*** Listed records ***

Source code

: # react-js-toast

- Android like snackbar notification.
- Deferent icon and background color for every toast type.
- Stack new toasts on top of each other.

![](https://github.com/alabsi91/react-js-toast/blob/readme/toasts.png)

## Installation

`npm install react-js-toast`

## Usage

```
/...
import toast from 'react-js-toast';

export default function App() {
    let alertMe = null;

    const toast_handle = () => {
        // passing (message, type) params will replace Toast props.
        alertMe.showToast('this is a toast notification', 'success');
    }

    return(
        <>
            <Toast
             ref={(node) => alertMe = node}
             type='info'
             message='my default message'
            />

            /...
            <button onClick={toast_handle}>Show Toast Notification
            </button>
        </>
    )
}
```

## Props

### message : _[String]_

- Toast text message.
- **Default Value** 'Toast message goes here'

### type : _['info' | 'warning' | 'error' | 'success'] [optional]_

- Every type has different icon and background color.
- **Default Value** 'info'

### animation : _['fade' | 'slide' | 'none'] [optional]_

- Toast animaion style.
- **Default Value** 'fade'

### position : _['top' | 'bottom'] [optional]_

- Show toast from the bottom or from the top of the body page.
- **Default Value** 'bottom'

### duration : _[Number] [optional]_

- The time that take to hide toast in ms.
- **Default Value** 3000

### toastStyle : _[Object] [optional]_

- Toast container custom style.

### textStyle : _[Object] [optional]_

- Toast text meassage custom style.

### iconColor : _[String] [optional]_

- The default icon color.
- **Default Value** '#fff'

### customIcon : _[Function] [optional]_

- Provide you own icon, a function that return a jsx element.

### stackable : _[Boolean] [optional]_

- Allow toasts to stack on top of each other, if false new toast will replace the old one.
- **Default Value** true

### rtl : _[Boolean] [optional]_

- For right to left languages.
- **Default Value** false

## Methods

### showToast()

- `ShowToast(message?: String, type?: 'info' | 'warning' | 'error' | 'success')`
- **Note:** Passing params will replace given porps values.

*** End of Listed records ***

__Activity__.
Consider the entries above and return each line with the string "false".

__Solution__.
- Allow toasts to stack on top of each other, if false new toast will replace the old one.
- **Default Value** false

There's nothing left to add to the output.